I may not have been looking into a crystal ball, but I also had to do what I believed was best for my daughter and me.

  My chest felt like it was splitting in two. I felt nauseous as I tried to process what the fuck had just happened.

  She broke up with me.

  Without provocation and without a valid reason. There was nothing I could do to stop her, no changing her mind. She was firm in her decision, leaving me broken and confused.

  I should have told her “I love you,” but I had a feeling she would have just pushed me out even harder.

  My world wasn’t right. Everything was off kilter.

  I moved to the liquor cabinet and pulled out the first bottle I could find.
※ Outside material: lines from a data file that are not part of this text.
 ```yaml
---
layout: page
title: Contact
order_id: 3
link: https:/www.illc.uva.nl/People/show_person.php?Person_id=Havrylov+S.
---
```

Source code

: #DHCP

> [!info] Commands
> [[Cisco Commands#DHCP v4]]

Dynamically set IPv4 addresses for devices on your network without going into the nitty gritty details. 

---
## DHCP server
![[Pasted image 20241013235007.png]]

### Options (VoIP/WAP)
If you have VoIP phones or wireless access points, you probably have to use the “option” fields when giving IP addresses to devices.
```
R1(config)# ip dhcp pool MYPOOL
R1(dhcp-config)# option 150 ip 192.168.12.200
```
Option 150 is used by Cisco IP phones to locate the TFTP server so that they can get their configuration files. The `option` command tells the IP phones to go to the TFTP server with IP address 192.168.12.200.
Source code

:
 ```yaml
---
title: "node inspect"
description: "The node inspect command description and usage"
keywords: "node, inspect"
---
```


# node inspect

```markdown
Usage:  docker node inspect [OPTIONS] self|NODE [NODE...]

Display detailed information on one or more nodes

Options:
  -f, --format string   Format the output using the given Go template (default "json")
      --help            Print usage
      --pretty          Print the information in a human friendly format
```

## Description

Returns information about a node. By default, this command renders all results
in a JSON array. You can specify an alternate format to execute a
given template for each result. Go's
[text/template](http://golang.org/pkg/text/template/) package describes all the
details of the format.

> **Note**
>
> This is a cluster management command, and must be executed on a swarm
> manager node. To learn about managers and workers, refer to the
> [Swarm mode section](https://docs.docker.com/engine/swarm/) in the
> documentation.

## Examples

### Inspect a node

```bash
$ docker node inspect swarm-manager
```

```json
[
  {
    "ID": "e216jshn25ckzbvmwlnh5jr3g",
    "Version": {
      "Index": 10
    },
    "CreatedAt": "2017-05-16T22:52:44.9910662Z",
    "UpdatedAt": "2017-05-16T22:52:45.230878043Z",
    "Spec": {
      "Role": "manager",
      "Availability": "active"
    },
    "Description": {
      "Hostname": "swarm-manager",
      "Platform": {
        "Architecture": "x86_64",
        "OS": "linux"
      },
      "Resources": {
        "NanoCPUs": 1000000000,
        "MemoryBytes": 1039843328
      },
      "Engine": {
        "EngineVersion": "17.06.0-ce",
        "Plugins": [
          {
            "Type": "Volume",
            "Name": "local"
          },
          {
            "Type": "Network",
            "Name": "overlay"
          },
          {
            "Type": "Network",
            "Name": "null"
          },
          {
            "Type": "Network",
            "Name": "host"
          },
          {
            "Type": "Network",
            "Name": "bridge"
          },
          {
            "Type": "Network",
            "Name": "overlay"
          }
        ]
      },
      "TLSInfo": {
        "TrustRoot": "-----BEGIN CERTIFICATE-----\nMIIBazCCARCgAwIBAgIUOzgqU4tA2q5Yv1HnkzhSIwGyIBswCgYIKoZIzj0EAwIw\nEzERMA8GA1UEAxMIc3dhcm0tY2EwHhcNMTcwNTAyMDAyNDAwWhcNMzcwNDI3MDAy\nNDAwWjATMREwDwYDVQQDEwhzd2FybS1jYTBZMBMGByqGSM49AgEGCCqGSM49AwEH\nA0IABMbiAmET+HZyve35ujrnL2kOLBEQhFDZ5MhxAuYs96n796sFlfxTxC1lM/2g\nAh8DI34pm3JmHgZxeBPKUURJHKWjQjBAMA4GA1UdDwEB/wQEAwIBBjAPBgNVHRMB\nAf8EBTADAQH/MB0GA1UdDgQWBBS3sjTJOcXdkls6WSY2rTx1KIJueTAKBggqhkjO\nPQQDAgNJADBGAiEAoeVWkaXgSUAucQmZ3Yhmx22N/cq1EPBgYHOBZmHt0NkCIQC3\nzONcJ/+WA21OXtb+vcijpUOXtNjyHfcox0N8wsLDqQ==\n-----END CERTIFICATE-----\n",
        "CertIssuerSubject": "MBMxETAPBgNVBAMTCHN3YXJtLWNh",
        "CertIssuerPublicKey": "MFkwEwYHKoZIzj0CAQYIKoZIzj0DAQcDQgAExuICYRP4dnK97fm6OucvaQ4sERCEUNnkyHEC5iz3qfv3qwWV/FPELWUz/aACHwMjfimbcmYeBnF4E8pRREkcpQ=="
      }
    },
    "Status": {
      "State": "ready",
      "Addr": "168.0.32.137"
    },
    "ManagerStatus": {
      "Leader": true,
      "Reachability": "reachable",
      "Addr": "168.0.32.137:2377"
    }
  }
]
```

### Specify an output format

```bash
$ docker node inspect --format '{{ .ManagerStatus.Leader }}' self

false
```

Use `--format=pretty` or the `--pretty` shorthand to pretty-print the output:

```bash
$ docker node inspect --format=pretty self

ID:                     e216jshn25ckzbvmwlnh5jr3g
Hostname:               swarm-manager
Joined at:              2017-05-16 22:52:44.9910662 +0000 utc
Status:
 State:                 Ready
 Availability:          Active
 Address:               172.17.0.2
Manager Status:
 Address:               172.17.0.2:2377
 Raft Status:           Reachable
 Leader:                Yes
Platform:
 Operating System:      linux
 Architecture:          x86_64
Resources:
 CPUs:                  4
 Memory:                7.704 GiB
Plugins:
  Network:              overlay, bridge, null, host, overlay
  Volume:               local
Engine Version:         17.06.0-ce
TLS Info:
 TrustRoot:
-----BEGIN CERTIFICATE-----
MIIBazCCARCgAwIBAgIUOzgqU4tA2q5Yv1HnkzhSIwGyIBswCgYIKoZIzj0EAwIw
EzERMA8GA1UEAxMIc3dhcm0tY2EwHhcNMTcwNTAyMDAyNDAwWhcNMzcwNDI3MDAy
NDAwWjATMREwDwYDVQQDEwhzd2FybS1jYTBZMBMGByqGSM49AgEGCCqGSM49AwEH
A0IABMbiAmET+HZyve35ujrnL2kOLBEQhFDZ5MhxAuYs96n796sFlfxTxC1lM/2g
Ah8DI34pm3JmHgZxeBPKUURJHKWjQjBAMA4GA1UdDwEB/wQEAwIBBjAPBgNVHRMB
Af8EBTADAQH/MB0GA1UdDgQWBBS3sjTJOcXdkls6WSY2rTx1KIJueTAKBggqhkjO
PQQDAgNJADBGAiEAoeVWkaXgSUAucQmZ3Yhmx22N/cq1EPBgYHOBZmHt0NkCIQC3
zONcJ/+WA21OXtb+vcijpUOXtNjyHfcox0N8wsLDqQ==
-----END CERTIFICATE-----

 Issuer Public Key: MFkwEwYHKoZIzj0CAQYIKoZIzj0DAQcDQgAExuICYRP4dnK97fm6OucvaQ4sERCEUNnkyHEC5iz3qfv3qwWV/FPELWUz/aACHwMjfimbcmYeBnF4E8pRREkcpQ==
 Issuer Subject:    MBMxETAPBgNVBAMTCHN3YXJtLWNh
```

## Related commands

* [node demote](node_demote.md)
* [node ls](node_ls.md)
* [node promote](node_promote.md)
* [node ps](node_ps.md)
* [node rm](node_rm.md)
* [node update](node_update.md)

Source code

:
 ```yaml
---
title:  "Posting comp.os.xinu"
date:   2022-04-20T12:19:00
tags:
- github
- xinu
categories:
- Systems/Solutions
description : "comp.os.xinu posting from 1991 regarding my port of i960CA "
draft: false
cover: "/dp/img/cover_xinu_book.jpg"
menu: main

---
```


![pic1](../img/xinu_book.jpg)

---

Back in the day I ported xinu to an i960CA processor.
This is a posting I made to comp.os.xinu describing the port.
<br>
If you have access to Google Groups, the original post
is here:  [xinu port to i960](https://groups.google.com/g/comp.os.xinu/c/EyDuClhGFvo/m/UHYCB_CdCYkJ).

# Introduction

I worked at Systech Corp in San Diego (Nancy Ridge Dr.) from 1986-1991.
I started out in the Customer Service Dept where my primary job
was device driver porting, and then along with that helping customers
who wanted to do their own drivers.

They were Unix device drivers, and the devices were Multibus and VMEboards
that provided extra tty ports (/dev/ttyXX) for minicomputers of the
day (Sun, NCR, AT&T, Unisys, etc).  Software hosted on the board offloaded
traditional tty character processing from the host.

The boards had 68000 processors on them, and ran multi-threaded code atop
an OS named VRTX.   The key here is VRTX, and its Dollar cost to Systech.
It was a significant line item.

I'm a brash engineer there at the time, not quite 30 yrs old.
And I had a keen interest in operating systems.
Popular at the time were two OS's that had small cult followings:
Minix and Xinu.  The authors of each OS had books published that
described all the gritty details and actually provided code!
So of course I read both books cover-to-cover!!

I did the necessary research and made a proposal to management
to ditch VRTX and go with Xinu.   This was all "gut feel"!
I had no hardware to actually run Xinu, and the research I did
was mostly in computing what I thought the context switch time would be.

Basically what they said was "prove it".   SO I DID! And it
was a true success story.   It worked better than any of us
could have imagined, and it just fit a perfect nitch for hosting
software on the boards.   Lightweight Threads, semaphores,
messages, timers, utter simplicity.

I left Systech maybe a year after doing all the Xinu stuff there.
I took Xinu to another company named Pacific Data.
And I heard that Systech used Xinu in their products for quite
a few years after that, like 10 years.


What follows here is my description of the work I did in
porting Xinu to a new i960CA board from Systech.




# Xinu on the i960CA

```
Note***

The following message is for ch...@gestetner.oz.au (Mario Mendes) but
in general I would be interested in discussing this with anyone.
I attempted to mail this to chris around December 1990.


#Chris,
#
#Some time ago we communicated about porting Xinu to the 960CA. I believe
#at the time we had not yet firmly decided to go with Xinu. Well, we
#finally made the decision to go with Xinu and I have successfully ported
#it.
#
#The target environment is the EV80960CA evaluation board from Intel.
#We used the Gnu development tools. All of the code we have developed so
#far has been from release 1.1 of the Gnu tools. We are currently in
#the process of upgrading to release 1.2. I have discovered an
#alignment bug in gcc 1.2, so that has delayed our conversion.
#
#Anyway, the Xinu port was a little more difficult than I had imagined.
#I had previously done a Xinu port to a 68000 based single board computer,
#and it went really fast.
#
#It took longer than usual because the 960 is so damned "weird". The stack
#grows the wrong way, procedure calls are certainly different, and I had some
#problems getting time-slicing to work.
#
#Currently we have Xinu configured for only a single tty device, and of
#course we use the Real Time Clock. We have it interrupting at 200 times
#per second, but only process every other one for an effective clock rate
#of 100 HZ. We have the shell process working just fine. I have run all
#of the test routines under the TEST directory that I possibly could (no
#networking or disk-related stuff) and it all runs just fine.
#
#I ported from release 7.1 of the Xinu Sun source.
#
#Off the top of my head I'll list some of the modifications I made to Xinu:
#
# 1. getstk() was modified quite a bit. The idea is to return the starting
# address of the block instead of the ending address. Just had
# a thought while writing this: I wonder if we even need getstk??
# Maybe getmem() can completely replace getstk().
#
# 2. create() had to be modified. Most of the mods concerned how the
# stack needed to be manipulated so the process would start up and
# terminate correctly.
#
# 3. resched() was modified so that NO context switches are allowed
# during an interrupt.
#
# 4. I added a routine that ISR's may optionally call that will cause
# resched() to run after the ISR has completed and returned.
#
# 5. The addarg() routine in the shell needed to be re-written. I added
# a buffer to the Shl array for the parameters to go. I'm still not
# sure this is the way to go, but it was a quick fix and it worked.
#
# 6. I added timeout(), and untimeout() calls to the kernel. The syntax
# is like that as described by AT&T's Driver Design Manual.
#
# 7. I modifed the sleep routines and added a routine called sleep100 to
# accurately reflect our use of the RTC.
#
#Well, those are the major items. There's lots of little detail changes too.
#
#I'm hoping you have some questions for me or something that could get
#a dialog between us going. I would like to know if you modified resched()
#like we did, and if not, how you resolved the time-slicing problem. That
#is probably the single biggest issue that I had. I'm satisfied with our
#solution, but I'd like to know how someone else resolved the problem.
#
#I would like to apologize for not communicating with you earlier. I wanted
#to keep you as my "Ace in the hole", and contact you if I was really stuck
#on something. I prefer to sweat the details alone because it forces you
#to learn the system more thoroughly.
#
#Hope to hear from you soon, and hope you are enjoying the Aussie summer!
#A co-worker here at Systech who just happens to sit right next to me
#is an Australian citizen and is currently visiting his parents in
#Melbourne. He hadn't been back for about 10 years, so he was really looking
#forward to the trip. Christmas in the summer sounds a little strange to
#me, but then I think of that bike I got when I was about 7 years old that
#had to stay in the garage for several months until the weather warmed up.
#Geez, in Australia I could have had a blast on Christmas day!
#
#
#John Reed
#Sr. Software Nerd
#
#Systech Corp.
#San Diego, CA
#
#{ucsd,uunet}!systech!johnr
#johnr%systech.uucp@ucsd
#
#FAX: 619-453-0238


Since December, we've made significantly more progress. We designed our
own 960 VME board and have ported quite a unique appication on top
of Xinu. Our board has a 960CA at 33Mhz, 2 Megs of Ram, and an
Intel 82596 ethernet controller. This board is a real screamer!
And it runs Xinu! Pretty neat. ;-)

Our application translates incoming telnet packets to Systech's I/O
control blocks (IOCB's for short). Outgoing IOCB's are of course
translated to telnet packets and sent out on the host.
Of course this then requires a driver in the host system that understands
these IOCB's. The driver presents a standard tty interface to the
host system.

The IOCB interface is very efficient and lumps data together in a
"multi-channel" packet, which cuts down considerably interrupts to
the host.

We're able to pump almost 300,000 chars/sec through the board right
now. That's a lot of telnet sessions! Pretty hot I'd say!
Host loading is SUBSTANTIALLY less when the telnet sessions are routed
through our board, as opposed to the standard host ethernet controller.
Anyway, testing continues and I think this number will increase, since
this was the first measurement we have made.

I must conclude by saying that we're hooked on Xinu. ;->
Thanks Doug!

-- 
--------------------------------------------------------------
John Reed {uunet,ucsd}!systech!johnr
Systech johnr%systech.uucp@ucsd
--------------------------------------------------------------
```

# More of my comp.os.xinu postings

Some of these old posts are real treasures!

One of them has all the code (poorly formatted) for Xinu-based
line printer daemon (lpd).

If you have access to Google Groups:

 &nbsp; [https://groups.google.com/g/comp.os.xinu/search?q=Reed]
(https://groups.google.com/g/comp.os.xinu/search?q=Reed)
Anything to numb the waves of agony that were surging inside me.

  For months she had been my life, and she severed it as if it meant nothing.

  “I love you, Roe,” I whispered as I swallowed back the tears threatening to explode.

  I was going to figure out how to get her back, how to get her to believe in me and us, but until then I was on a personal mission to see the bottom of every bottle I had stored away.

  In my haze I sent off texts begging with her, pleading with her to undo it, to unsay it. A venting of the turmoil inside me. She never responded, and eventually my battery died. I didn’t even bother plugging it in, because there was no reason.

  My reason shoved a knife in my heart and left me bleeding on the floor as she walked away.

  The sun had set and I stumbled around, the soft glow of the city my only light source. I flipped on the light in the kitchen and grabbed another bottle, tossing the now empty one in the trash.

  She didn’t even let me say goodbye to Kinsey.

  The hole in my chest ripped even wider, and I gulped down the burning liquid that was in the bottle.

  I didn’t want to remember. It was all a bad fucking dream, and I was going to wake up and she would be curled into my side.

  I held onto the wall for support, my vision locked on the door in front of me. With a few steps I stood in the doorway and flipped on the light.

  The once white walls were still white except for one. A bright bouquet of watercolor flowers reached down from the ceiling, coating the wall in a beautiful pattern. Something Kinsey could grow into.